De ce livre nous retiendrons le vibrant appel à la vigilance pour que la démocratie survive. Pour être réelle, la démocratie participative doit être pratiquée par le plus grand nombre à tous les niveaux. L’auteur fait l’éloge de l’obtention du sens par un processus de questionnement pertinent.

Bien qu’il dresse un tableau pessimiste sur les pratiques actuelles, en matière de droit à la parole, droit à l’initiative, droit à se faire entendre, il fait part d’une conviction profonde et inébranlable en un meilleur monde possible et accessible sous réserve de quelques conditions préalables.

Il écrit ainsi : « dans toutes nos observations, et quelle que soit l’institution en cause, le plus remarquable est la capacité potentielle de réflexion collective et créative des individus à notre époque. Et le plus affligeant est l’immense gâchis qui procède du refus politique que cette richesse vienne au jour ».

Nous ne pouvons nous empêcher un parallèle avec le monde de l’entreprise. N’y est-il pas régulièrement constaté une absence de réelle communication sur les grands dossiers stratégiques ? Les connaissances et informations accumulées par les dirigeants qui ont les moyens de se faire accompagner des plus grands experts du moment ne sont pas partagées avec le personnel, laissé à l’écart. Les représentations du monde « réel » se différencient alors fortement entre ces deux groupes et le fossé se creuse inévitablement dans la capacité d’analyse et l’appréciation des situations. La confiance se rompt, la méfiance s’installe et les résistances se solidifient. L’incompréhension grandissante s’accompagne d’inévitables conflits et l’élaboration de compromis devient de plus en plus difficile.

L’auteur met en cause l’incapacité, pour ceux qui le possèdent, à partager le pouvoir. C’est dans la prise de conscience de cette situation et par la volonté de développer des processus coopératifs que l’on crée de la démocratie participative. La méthode préconisée porte sur la création de groupes homogènes qui communiquent entre eux par la médiation de l’écrit. Un groupe analyse des problèmes posés à son niveau et les transmet par écrit au groupe concerné qui doit répondre aussi par écrit. Ce dialogue ainsi constitué, entre individus entre lesquels une égalité de droits et de devoirs est reconnue, aboutit à une prise en compte d’une gestion maîtrisée des conflits et à leur bonne résolution.

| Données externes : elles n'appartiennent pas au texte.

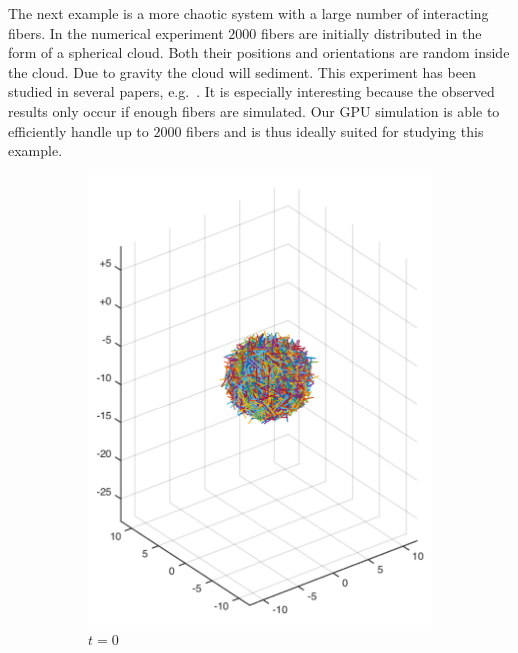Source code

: The next example is a more chaotic system with a large number of interacting fibers. In the numerical experiment $2000$ fibers are initially distributed in the form of a spherical cloud. Both their positions and orientations are random inside the cloud. Due to gravity the cloud will sediment. This experiment has been studied in several papers, e.g.~\cite{Bulow2015}\cite{Metzger2007}\cite{Park2010}. It is especially interesting because the observed results only occur if enough fibers are simulated. Our GPU simulation is able to efficiently handle up to $2000$ fibers and is thus ideally suited for studying this example.

\begin{figure}[htbp]
  \centering
  \begin{subfigure}[h]{0.45\textwidth}
    \centering
    \includegraphics[width=\textwidth]{img/state_00000.pdf}
    \caption{$t=0$}\label{fig:sphere_simulation_1a}
  \end{subfigure}
  \begin{subfigure}[h]{0.45\textwidth}

\end{subfigure}
\end{figure}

Gérard Mendel milite pour une restauration de l’autorité de l’Etat, mais il est forcé de constater que les actions entreprises ont plus tendance à augmenter le pouvoir de l’Etat que son autorité. Or, il ne sert à rien de doubler l’effectif de la police, ce qui revient à renforcer le pouvoir, mais c’est en doublant ou triplant le budget de la Justice que l’autorité de l’Etat pourrait être rétablie.

Il peste contre les faibles moyens accordés à la Justice, s’insurge contre la notion de « responsabilité sans faute » qui ne permet d’obtenir que l’indemnisation de la victime, le délit n’étant pas sanctionné, faute de l’identification d’un responsable précis. Cela n’étant à son sens pas tolérable car bien souvent, les dysfonctionnements, source du problème, avaient été repérés par le personnel concerné qui n’avait pas pu se faire entendre. Cela aboutit, aux yeux de Gérard Mendel, à l’idée que l’argent peut effacer le délit, que tout peut s’acheter. Il en vient ainsi à préconiser l’élargissement de la responsabilité du manager à l’obligation de veiller au bon fonctionnement de la chaîne des informations ascendantes.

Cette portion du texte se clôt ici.